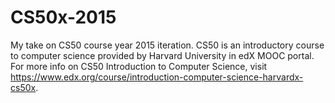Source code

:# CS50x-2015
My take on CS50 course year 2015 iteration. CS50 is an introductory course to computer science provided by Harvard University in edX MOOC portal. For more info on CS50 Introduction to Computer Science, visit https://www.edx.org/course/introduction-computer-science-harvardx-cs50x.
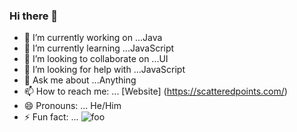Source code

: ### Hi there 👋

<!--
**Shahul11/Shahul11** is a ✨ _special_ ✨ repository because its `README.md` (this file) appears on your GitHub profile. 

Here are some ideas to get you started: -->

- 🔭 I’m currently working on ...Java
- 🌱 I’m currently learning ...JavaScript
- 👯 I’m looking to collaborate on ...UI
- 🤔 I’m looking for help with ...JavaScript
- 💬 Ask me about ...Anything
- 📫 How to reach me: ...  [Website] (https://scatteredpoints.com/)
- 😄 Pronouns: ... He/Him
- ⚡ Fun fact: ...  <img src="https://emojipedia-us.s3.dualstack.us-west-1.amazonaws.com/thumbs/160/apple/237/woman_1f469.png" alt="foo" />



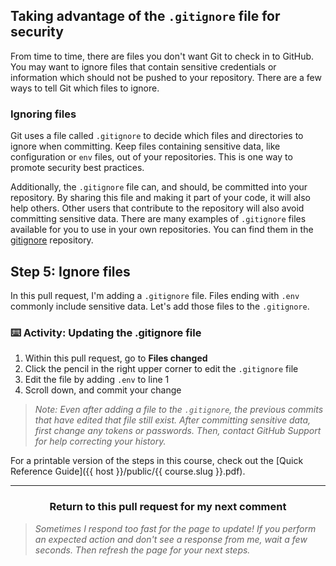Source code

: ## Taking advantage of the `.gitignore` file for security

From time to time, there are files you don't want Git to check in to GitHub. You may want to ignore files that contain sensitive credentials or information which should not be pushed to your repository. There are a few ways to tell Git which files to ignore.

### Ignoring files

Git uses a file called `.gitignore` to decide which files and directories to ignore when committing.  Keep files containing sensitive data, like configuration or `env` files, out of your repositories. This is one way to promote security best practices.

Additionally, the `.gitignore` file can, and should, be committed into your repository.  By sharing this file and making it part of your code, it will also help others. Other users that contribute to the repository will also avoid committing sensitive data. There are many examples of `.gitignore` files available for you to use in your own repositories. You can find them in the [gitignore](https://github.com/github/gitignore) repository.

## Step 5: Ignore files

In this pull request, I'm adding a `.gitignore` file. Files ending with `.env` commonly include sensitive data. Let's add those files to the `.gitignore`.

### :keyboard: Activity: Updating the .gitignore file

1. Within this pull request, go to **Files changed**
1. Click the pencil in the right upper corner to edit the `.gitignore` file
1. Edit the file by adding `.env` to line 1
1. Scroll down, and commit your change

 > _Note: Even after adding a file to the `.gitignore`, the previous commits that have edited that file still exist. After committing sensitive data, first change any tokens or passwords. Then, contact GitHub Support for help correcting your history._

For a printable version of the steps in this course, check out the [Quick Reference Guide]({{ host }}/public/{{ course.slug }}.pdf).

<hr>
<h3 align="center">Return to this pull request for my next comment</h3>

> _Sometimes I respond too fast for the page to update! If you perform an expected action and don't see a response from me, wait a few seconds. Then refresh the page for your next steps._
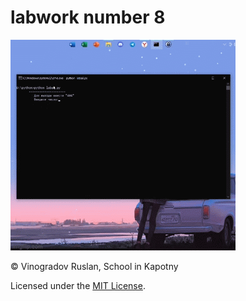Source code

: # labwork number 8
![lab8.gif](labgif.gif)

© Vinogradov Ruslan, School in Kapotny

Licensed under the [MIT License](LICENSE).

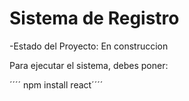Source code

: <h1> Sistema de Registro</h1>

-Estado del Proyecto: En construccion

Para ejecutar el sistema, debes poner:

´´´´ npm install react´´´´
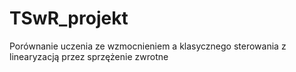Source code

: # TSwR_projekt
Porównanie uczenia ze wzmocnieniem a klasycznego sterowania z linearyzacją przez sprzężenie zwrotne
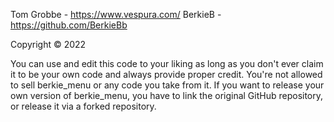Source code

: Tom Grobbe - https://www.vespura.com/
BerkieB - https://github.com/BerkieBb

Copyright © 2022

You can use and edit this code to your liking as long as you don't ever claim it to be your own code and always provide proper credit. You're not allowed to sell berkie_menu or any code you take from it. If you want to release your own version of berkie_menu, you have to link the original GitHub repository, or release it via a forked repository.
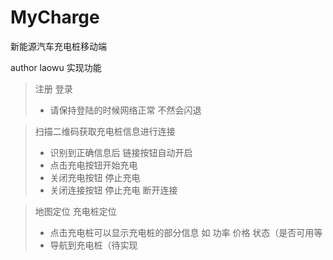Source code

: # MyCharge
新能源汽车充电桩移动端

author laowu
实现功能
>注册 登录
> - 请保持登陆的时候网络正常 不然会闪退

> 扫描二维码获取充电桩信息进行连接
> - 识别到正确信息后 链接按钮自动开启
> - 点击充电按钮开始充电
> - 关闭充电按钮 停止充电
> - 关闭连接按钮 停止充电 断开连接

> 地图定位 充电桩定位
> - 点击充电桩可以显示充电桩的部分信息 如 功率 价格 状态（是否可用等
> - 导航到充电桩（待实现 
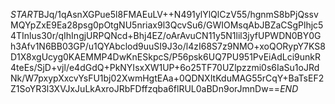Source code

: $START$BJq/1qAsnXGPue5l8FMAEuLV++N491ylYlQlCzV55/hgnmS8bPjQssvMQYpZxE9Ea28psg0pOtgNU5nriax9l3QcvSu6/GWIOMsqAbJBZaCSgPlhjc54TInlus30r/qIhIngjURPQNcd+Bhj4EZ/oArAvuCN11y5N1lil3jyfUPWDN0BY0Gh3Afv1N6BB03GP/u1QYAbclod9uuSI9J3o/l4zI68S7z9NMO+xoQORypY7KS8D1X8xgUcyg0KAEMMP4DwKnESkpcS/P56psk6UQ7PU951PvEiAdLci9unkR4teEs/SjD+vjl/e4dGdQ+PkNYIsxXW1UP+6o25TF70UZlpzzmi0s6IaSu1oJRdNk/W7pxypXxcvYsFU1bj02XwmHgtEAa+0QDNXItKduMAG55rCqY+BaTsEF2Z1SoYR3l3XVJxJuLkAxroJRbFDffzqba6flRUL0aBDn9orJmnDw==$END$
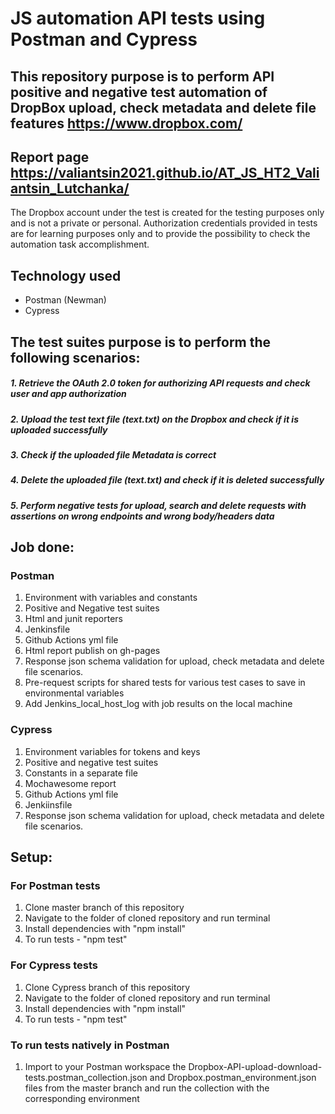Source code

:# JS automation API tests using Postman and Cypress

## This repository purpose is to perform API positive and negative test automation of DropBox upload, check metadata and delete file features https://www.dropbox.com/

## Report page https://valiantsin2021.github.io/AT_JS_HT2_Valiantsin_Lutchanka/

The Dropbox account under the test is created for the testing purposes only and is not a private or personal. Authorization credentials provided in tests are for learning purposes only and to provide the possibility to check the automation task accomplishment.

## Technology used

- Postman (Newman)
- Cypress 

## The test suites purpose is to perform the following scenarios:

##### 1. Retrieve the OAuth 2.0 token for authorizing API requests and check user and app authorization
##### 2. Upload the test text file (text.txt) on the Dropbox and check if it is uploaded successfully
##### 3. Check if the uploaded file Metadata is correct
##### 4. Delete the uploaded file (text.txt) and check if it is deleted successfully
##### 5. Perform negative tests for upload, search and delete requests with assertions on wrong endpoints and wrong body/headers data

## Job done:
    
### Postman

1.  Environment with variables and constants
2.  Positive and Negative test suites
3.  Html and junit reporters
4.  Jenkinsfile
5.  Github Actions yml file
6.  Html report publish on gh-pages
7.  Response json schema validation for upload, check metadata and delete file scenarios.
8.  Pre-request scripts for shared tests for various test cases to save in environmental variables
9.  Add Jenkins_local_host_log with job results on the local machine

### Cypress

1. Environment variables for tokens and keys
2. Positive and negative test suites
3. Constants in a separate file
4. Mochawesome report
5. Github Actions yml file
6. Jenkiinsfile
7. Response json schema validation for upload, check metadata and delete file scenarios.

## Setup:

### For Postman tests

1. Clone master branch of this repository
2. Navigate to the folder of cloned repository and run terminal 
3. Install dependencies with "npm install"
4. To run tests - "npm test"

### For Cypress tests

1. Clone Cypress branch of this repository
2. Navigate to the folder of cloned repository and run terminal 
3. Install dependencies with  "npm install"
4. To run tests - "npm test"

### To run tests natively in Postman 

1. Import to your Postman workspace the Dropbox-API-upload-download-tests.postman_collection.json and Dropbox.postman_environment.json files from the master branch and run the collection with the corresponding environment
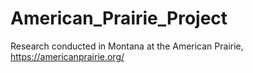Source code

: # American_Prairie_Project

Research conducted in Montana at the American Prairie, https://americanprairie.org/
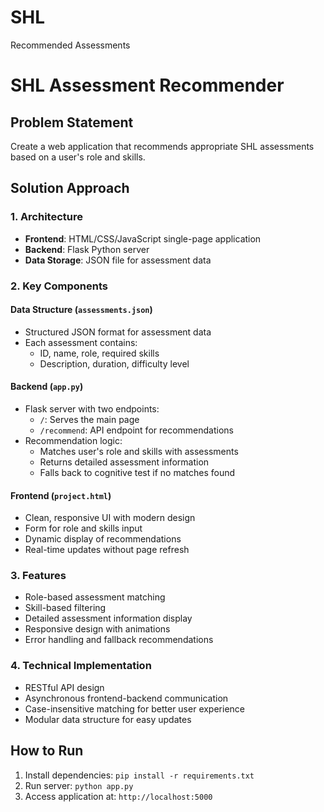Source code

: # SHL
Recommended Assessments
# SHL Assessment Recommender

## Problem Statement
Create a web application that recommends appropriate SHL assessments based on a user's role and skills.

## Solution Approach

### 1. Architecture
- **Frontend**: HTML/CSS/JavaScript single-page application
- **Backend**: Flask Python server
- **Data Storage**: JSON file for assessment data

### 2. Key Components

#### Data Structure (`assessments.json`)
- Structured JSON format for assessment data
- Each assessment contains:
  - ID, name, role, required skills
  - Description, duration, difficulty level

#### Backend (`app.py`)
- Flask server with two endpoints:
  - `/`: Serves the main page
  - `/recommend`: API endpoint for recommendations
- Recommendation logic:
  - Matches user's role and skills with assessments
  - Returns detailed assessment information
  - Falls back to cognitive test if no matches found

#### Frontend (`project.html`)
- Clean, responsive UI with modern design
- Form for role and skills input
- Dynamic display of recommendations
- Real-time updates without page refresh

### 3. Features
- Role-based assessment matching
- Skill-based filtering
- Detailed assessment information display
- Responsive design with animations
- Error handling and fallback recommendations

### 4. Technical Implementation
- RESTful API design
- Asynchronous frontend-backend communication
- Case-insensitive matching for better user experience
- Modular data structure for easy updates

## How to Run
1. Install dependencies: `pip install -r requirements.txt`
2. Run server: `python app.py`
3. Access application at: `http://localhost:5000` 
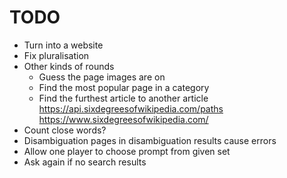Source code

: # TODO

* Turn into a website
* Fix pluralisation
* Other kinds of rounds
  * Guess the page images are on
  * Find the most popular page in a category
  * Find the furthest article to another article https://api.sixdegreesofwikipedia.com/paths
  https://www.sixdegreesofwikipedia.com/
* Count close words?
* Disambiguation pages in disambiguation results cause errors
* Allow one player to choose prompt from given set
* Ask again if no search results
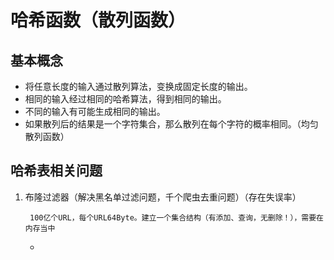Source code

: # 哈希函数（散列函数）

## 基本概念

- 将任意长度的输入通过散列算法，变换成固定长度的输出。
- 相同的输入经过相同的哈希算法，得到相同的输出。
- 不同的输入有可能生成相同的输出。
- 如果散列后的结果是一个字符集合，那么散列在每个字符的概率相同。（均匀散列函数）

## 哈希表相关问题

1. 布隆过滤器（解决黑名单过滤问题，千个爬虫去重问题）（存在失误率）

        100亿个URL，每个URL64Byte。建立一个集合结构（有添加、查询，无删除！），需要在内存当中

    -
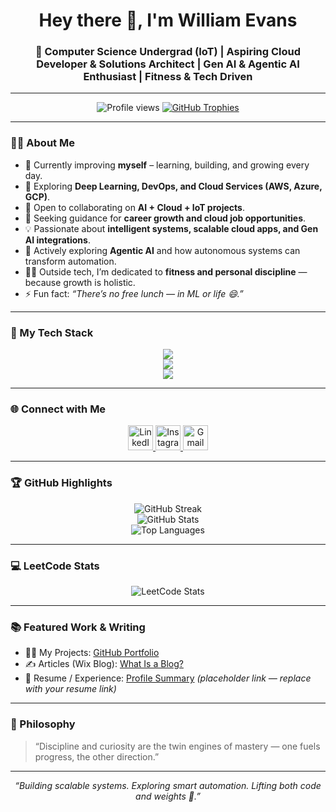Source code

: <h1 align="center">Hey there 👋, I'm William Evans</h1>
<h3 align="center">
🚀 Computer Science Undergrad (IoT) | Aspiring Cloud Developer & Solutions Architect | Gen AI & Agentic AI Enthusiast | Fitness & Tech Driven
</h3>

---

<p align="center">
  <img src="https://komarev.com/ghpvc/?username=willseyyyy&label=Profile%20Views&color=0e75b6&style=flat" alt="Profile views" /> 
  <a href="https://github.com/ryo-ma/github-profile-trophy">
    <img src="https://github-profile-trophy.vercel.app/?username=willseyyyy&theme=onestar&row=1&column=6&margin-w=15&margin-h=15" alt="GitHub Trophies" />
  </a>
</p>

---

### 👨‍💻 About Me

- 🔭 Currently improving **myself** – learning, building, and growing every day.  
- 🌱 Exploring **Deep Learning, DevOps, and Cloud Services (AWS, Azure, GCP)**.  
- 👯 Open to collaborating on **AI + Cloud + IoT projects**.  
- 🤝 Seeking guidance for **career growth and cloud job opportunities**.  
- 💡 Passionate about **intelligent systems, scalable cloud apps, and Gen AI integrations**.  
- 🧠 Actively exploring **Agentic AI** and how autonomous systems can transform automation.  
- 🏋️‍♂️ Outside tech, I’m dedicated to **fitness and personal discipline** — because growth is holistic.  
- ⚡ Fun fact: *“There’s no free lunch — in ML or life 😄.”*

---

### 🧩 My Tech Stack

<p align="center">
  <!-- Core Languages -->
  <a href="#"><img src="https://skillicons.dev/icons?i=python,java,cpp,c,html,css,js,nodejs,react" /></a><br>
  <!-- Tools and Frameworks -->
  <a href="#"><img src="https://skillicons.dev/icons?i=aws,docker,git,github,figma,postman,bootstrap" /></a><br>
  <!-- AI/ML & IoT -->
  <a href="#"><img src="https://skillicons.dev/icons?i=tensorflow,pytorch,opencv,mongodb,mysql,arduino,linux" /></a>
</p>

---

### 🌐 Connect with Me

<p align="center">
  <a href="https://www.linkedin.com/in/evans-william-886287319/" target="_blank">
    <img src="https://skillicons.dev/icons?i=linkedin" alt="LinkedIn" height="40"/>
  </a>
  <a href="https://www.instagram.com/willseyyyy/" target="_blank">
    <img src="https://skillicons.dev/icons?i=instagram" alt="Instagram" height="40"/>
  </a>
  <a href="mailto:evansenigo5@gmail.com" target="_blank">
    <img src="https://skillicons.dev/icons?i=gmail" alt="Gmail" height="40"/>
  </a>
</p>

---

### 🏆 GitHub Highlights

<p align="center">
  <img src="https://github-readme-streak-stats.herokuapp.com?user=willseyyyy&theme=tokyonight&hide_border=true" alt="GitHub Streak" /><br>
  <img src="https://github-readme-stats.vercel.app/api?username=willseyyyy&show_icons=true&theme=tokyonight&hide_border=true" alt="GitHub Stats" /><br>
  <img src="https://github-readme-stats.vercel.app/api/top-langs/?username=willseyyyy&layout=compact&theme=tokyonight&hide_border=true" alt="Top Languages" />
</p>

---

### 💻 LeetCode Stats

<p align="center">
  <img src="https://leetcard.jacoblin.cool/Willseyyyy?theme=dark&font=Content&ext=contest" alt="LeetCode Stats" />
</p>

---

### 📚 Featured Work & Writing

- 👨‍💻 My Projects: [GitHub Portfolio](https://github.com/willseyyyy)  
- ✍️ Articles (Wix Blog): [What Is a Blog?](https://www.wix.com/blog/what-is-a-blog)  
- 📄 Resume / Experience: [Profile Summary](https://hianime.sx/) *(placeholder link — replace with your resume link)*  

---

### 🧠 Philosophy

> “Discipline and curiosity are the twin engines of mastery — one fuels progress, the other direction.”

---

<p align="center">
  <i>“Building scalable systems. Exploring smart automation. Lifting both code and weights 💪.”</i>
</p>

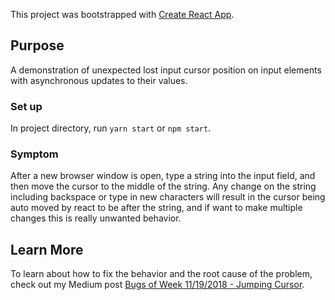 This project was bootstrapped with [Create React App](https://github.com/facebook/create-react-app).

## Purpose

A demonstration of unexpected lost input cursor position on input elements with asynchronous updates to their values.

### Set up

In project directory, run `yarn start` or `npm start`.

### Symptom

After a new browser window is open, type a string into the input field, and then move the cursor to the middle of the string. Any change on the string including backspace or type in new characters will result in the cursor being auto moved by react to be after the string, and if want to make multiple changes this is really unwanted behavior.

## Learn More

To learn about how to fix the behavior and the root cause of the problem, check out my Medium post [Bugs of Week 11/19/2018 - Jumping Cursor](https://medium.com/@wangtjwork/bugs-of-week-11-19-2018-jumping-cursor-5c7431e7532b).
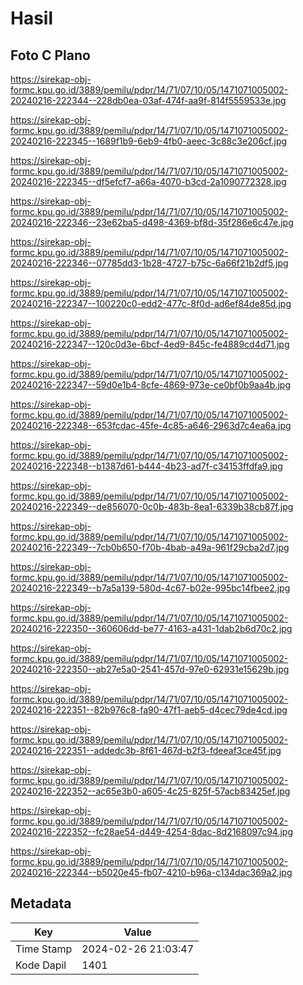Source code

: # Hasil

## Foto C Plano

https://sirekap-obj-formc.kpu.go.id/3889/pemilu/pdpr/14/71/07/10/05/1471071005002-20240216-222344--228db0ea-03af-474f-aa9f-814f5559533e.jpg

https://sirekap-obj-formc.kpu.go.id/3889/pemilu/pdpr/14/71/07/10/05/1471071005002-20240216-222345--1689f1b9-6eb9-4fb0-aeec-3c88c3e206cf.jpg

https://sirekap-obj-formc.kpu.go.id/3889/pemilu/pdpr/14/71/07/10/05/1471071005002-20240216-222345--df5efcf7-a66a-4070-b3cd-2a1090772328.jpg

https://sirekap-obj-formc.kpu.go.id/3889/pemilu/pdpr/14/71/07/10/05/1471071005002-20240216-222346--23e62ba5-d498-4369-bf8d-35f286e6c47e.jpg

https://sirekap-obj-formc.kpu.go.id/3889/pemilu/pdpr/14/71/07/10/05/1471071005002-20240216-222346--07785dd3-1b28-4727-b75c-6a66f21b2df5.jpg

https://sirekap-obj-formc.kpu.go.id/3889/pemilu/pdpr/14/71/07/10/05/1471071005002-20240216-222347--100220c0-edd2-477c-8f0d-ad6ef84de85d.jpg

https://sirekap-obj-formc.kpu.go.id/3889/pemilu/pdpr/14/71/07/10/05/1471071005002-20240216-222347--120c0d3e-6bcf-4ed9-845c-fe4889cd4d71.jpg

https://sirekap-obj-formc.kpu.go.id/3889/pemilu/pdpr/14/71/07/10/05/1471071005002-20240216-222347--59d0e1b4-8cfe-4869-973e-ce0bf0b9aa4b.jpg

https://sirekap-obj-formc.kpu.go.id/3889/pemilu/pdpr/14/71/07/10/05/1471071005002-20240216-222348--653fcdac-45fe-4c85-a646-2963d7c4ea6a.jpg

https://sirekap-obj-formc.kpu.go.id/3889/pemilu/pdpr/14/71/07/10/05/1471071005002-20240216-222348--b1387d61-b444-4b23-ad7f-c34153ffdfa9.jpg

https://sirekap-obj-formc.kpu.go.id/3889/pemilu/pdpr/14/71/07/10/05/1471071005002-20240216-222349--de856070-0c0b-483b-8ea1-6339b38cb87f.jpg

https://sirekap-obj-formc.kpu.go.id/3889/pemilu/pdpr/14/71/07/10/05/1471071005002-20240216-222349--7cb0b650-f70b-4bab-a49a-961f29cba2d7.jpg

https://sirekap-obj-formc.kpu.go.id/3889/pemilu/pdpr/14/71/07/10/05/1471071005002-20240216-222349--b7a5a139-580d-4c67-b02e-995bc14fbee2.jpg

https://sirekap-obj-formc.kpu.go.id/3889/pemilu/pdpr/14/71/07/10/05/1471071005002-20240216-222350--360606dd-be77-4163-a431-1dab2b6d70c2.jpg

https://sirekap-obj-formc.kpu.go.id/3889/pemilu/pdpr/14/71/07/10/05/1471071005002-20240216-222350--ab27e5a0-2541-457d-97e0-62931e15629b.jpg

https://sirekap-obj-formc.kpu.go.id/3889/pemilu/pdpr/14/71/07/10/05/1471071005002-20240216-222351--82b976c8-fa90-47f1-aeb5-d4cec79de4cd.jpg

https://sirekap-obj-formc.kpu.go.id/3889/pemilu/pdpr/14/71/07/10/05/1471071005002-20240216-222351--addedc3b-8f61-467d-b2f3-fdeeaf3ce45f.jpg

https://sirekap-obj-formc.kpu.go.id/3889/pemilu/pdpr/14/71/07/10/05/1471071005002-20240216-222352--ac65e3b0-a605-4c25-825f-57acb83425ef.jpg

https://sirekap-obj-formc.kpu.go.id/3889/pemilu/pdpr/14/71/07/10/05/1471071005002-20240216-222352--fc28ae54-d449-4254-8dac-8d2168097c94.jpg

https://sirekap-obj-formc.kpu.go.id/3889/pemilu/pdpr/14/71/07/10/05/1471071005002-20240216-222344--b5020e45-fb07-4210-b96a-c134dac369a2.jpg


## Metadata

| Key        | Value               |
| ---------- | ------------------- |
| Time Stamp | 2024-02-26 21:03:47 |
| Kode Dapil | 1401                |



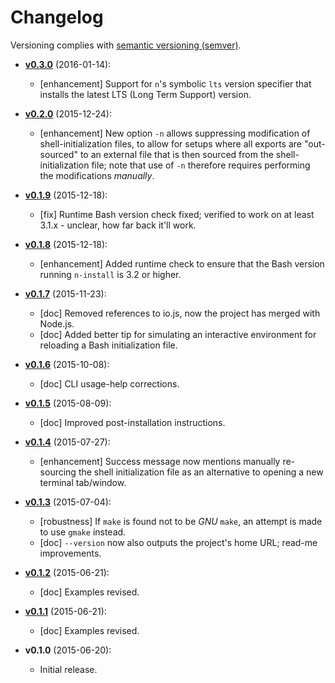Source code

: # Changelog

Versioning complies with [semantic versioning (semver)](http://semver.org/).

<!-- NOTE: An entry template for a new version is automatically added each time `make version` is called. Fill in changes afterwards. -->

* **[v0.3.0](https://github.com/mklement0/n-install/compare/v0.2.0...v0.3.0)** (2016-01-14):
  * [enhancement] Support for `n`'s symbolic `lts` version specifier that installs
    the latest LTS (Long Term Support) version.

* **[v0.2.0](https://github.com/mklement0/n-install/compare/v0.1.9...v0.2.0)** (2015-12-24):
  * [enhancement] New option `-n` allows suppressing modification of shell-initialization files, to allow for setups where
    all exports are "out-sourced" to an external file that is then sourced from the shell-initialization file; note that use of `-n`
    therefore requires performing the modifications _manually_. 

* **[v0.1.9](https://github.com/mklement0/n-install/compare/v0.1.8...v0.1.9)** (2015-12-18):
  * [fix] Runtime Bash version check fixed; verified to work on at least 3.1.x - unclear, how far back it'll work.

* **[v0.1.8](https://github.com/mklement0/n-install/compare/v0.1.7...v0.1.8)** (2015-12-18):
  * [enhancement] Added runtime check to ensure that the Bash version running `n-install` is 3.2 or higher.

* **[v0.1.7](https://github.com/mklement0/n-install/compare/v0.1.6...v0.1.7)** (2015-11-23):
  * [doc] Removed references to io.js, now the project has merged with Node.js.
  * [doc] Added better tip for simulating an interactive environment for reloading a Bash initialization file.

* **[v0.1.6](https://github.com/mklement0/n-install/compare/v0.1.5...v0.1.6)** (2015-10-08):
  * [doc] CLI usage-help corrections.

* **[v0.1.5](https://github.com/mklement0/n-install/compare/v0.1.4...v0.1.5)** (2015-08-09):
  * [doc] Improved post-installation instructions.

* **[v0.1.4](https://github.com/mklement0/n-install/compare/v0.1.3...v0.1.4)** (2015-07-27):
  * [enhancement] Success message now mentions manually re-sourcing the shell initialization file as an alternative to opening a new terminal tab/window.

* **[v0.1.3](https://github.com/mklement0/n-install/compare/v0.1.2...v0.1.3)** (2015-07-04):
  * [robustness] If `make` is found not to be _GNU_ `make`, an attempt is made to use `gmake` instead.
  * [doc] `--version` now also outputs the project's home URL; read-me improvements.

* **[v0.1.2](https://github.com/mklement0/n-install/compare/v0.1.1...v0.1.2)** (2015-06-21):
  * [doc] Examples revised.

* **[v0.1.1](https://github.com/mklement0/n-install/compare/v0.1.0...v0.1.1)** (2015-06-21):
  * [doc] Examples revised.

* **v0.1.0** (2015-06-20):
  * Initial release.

____

[Task to carry out]:
Exact repetition is the task: every line from the start of the data to the line with "In this pull request, I'm", inclusive, and none after it, pictures omitted.

[Answer to this problem]:
Source code

:# CS50x-2015
My take on CS50 course year 2015 iteration. CS50 is an introductory course to computer science provided by Harvard University in edX MOOC portal. For more info on CS50 Introduction to Computer Science, visit https://www.edx.org/course/introduction-computer-science-harvardx-cs50x.
Source code

: ### Hi there 👋

<!--
**Shahul11/Shahul11** is a ✨ _special_ ✨ repository because its `README.md` (this file) appears on your GitHub profile. 

Here are some ideas to get you started: -->

- 🔭 I’m currently working on ...Java
- 🌱 I’m currently learning ...JavaScript
- 👯 I’m looking to collaborate on ...UI
- 🤔 I’m looking for help with ...JavaScript
- 💬 Ask me about ...Anything
- 📫 How to reach me: ...  [Website] (https://scatteredpoints.com/)
- 😄 Pronouns: ... He/Him
- ⚡ Fun fact: ...  <img src="https://emojipedia-us.s3.dualstack.us-west-1.amazonaws.com/thumbs/160/apple/237/woman_1f469.png" alt="foo" />



Source code

: ## Taking advantage of the `.gitignore` file for security

From time to time, there are files you don't want Git to check in to GitHub. You may want to ignore files that contain sensitive credentials or information which should not be pushed to your repository. There are a few ways to tell Git which files to ignore.

### Ignoring files

Git uses a file called `.gitignore` to decide which files and directories to ignore when committing.  Keep files containing sensitive data, like configuration or `env` files, out of your repositories. This is one way to promote security best practices.

Additionally, the `.gitignore` file can, and should, be committed into your repository.  By sharing this file and making it part of your code, it will also help others. Other users that contribute to the repository will also avoid committing sensitive data. There are many examples of `.gitignore` files available for you to use in your own repositories. You can find them in the [gitignore](https://github.com/github/gitignore) repository.

## Step 5: Ignore files

In this pull request, I'm adding a `.gitignore` file. Files ending with `.env` commonly include sensitive data. Let's add those files to the `.gitignore`.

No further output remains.